Yessir, I say, and hear Hamlin harrumphing behind me. That's right, we're not to speak unless directed to.
"I'd better teach today, then," says the Classics professor, and I wonder what he normally does. He has a pair of stones in his hand, and I wonder if he'll throw them at me, but instead he lays his two books on a broad desk and uses the stones to prop them open. I see writing on the pages, stopping at the same line on each book. The professor takes five quills from his robe pocket, the feathers are all squished, and he withdraws a straight knife from beneath his robe and pares the quill nibs and divides them, deftly forming reservoirs, he's clearly had practice. Two of the quills are approaching their feather-ends, one is brand new. He withdraws a long phial of powdered red ink--I don't know what kind of ink it is--and a pair of bowls with tall sides and a pig's bladder waterskin and mixes his inks with a few shakes of each, turning powder to liquid, swirling the red liquid by turning the bowls between a thumb and middle finger. He sets the two bowls to either side of the books, lays a short quill beside each bowl, throws the back of his robe over his chair and seats himself. His eyes sparkle.

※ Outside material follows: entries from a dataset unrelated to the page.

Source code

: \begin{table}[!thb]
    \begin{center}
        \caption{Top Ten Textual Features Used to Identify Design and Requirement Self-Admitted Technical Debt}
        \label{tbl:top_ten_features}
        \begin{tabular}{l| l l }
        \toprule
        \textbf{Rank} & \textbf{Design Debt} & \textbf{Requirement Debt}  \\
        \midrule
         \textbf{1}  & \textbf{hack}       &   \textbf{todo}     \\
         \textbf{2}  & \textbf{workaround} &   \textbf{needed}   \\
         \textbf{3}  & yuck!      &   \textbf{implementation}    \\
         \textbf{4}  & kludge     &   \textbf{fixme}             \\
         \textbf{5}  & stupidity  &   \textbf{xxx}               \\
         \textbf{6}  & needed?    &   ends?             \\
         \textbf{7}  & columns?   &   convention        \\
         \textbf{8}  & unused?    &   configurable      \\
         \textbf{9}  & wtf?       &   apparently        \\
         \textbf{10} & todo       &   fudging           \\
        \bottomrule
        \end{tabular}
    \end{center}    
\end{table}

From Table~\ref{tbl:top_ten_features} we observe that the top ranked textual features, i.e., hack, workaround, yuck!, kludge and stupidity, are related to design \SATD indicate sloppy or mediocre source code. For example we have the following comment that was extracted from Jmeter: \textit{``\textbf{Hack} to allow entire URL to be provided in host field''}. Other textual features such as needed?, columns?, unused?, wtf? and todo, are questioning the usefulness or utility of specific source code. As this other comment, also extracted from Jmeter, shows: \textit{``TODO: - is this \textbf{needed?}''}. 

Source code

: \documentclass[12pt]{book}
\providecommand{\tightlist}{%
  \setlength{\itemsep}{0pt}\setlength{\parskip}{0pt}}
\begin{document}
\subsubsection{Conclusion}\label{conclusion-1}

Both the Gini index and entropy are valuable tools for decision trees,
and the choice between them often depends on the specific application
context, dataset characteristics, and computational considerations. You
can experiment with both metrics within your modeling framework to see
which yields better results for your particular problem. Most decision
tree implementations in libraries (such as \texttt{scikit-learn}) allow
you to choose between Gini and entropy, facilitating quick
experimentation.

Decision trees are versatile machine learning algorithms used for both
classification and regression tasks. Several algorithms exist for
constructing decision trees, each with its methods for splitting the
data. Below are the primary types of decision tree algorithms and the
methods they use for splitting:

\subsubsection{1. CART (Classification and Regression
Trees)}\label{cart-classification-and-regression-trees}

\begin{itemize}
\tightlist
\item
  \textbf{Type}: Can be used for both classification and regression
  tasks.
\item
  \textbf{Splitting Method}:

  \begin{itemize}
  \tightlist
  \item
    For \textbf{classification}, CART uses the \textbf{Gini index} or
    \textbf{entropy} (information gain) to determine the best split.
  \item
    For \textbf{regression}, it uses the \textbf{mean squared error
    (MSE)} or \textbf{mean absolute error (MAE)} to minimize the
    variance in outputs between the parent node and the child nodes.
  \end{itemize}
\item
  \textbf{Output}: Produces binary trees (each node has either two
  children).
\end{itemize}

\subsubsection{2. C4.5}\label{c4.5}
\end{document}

"What does a jest do?" he says aloud.
Something very strange happens now. The pointed face and robe blackness stay perfectly still, but the man's hands rise and take up a quill each and dip into red and begin moving absolutely in unison, writing in the pages of the books. They are each writing the same words, you can tell by the way they follow the same paths. Only, his left hand is bent at the wrist, writing backward, and the right hand writes forwards. No one should have this skill, it must be devilry. But his voice is clear and plain, and his face fair, and I feel off of center and left of right.
"A jest is a way of telling a story about ourselves," he says, staying perfectly still as he speaks. His hands dip quills, shake in unison, and return to the page. "It's the story, the sequence of cause and effect, that draws our interest. The familiarity. The rise of expectations, and the fulfillment of them--or not. A story that's clearly familiar to us and easy to glean the purpose of is called a parabola, or parable in English. Relatable, brief, meant to clarify a message or make it more immediate. Consider the lilies of the field, that sort of thing. Conversely, a story about foreign lands and strange practices is called allegory. Allegory is a way of highlighting how unusual our life is by contrasting it to another's. Like with a parable, an allegory works best when we can compare it easily with our own li
fe. A well-contrasted allegory is called a satire."
I know this word well, Papa spoke of it.
"Here is a satire." His hands lose their rhythm as a page of writing comes to an end, and the professor--whose name I still don't know, or remember, at least--Wendel-something?--reaches down and shakes a very fine sand onto the four open pages, left and right, left and right, then lifts the books and shakes the sand loosely onto the floor.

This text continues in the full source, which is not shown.